**Exercise description**
In the records below, find each line containing the word "subseteq" and copy it.

= Beginning of Section =

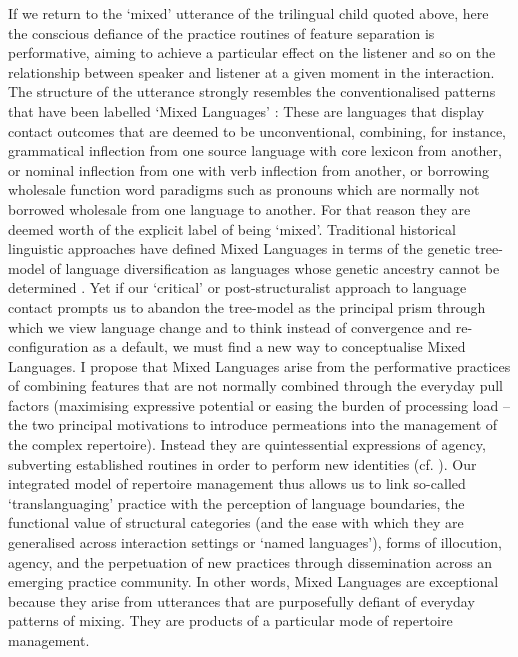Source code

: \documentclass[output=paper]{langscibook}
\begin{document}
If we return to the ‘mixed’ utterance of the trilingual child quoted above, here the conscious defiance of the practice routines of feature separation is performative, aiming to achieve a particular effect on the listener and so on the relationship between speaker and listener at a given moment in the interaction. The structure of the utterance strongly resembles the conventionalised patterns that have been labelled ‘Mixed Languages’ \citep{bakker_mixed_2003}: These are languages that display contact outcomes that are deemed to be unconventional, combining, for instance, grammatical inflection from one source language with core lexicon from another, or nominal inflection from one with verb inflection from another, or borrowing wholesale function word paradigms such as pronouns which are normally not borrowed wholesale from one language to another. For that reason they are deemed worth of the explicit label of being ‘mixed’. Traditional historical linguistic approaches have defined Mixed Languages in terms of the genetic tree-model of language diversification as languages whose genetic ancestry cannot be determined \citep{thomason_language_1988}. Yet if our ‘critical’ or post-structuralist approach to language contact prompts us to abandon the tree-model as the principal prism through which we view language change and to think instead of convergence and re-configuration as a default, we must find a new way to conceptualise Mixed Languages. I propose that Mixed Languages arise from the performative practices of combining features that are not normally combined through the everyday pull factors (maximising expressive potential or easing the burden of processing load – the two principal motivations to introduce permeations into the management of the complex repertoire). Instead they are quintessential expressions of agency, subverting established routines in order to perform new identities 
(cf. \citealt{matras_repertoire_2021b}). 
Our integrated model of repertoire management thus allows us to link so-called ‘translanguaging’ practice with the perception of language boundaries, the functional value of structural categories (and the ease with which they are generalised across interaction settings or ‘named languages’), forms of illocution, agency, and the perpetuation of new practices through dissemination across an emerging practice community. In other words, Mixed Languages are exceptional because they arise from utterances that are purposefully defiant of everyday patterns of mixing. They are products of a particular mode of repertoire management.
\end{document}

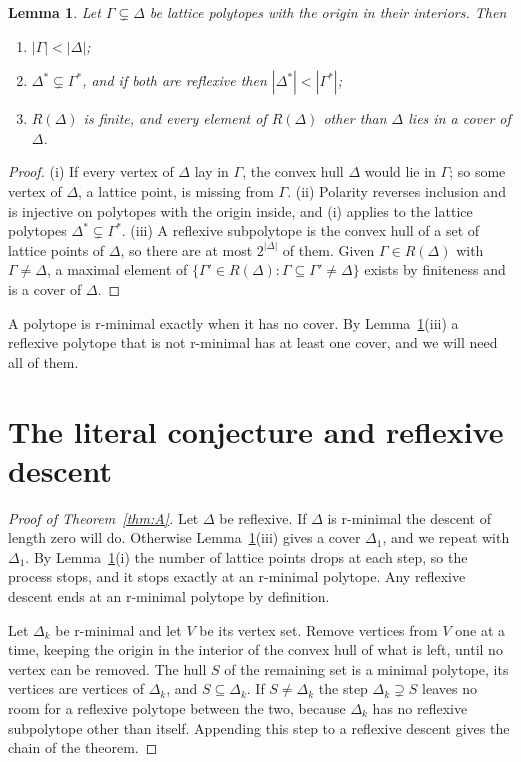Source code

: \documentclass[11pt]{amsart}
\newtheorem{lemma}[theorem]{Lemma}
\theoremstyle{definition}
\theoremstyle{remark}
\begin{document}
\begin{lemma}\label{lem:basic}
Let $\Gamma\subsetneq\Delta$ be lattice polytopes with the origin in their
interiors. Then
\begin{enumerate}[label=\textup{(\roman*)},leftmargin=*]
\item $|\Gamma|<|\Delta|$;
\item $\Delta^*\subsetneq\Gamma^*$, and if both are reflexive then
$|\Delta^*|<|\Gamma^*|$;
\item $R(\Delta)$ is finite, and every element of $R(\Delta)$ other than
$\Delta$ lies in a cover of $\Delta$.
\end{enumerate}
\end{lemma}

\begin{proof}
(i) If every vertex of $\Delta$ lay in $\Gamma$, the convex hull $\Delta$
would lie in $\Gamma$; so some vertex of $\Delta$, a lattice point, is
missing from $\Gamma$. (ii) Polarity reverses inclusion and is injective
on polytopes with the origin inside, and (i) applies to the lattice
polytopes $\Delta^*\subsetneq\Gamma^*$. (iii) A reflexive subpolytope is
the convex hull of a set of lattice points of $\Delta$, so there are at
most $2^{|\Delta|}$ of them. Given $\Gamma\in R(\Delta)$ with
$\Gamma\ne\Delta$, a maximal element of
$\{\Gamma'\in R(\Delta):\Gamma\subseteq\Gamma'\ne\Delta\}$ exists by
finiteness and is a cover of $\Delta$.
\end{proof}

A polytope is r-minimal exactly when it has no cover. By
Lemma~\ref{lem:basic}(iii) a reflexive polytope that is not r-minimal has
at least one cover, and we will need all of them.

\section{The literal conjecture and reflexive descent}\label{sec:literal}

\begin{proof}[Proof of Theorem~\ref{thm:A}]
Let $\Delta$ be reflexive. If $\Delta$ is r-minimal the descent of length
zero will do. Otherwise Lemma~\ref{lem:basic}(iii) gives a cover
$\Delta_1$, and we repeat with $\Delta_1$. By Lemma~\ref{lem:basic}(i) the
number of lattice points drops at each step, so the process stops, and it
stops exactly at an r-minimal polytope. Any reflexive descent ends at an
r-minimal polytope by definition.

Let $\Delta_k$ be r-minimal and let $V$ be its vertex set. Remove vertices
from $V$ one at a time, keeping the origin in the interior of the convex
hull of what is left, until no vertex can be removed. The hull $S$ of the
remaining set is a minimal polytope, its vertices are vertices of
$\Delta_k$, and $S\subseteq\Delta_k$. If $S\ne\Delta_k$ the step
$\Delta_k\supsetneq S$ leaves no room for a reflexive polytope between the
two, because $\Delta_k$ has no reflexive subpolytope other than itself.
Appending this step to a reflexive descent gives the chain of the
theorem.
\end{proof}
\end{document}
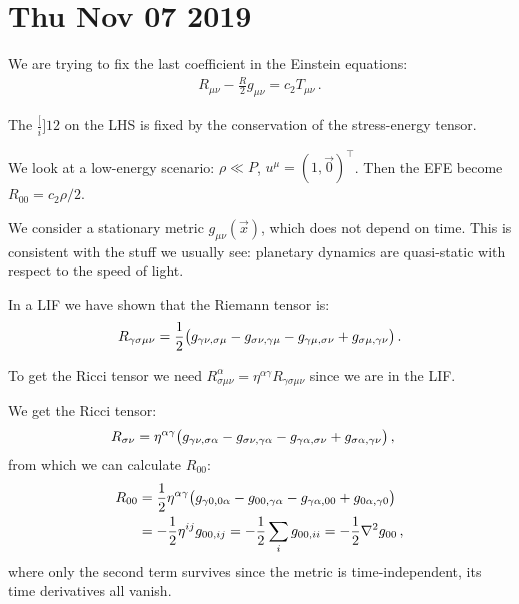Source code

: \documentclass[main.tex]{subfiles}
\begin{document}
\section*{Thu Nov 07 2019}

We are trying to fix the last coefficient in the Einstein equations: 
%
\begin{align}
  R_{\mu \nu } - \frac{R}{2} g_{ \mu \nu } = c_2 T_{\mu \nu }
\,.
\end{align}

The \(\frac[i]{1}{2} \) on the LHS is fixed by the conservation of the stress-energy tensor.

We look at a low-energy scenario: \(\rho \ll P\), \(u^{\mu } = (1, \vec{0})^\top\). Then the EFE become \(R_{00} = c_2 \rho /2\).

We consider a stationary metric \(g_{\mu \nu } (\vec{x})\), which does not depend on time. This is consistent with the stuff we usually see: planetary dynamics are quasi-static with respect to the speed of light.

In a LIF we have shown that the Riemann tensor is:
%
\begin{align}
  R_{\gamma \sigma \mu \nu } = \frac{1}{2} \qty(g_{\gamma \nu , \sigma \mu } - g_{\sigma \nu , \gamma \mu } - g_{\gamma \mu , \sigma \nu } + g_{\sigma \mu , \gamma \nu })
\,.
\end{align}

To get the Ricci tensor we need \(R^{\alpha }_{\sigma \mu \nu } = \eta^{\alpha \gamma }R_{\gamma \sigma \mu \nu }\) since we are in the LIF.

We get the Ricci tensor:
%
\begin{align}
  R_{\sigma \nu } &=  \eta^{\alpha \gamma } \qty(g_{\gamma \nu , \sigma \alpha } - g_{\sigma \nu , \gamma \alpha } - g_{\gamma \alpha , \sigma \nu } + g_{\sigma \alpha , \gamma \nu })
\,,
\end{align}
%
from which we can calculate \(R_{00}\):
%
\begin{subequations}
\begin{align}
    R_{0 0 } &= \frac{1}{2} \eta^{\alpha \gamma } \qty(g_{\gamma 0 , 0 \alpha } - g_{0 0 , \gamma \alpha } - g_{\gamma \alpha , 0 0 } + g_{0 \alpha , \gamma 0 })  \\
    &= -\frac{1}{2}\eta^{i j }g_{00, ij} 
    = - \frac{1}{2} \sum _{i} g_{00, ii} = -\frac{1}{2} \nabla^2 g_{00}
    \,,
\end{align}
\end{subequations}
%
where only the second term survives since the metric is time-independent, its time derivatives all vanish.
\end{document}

= End of Section =

**Exercise output**
$\{\Gamma'\in R(\Delta):\Gamma\subseteq\Gamma'\ne\Delta\}$ exists by
$\Delta_k$, and $S\subseteq\Delta_k$. If $S\ne\Delta_k$ the step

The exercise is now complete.